TASK INPUT:
◇ ◇ ◇

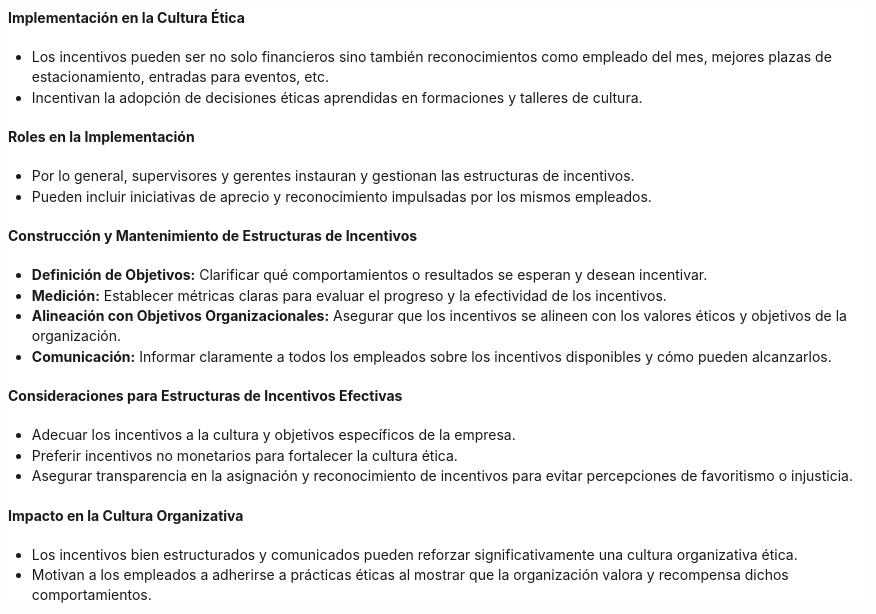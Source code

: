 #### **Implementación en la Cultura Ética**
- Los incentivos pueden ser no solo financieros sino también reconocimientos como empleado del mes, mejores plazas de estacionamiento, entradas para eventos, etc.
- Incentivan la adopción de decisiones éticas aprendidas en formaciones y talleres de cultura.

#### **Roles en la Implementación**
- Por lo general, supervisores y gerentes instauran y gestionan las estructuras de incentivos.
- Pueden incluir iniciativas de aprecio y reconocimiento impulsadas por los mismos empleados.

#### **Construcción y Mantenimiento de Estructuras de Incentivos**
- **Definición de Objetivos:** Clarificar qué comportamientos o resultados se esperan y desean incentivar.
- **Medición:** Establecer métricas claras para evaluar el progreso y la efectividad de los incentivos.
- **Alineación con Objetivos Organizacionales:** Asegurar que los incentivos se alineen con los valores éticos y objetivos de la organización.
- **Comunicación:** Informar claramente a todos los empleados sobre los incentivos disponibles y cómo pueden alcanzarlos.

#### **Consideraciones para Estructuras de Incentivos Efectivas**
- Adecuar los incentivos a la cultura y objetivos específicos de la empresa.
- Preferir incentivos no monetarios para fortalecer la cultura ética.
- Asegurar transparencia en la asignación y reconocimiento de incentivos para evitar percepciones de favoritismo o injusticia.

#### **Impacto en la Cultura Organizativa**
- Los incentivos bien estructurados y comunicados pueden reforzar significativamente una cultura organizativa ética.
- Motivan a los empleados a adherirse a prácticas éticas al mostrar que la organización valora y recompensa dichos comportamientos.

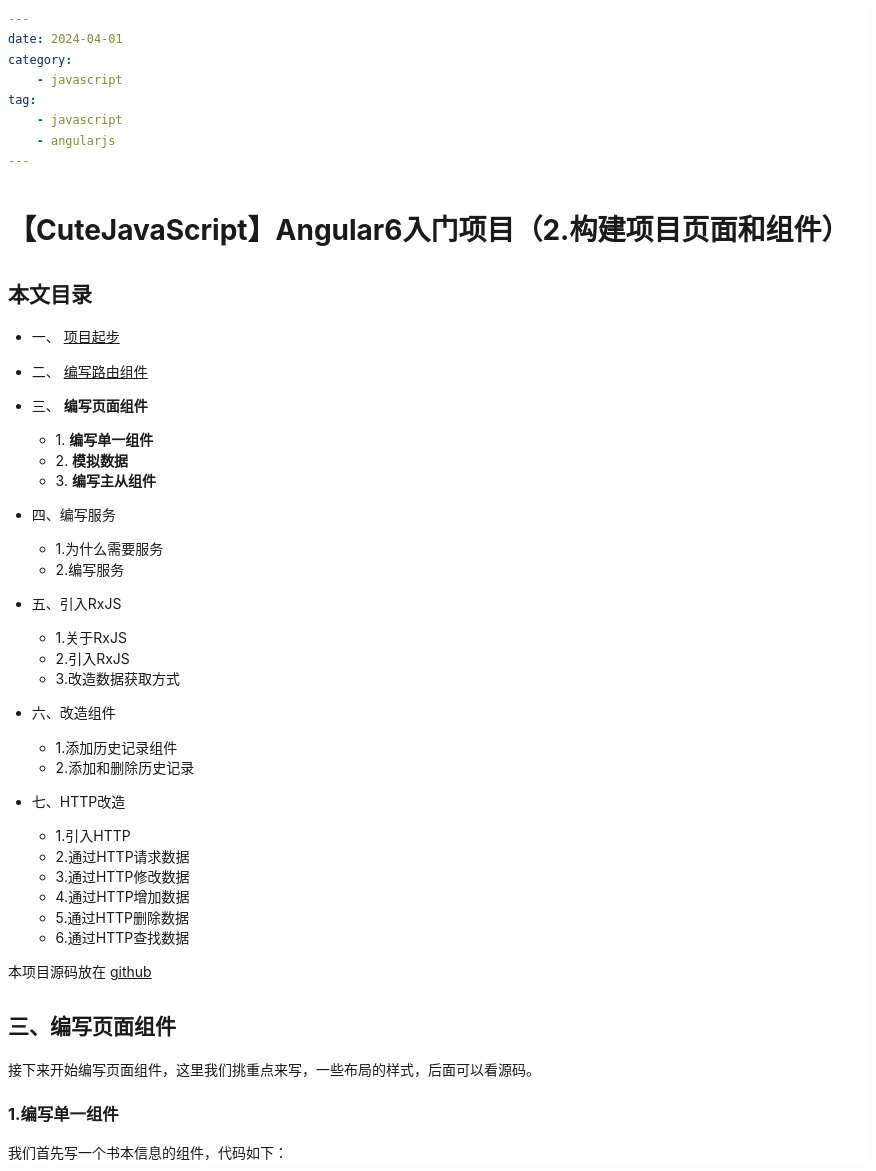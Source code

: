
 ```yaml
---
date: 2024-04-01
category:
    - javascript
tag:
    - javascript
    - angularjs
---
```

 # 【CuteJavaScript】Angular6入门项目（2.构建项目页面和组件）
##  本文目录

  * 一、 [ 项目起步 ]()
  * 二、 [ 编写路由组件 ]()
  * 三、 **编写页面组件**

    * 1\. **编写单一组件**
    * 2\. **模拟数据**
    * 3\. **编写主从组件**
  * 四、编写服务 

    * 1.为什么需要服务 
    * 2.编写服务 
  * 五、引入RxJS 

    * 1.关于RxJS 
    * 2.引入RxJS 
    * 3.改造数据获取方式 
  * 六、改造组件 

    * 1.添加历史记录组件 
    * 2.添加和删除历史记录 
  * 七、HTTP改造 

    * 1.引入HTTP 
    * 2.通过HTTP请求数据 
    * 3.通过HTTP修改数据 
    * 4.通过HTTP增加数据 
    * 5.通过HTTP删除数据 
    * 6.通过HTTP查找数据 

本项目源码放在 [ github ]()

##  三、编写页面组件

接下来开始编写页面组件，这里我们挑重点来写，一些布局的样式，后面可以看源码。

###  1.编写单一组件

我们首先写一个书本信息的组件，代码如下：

◇ ◇ ◇

EXERCISE PROMPT: Return each full line of the entries that contains the word "Implementación".

OUTPUT BELOW:
: #### **Implementación en la Cultura Ética**
#### **Roles en la Implementación**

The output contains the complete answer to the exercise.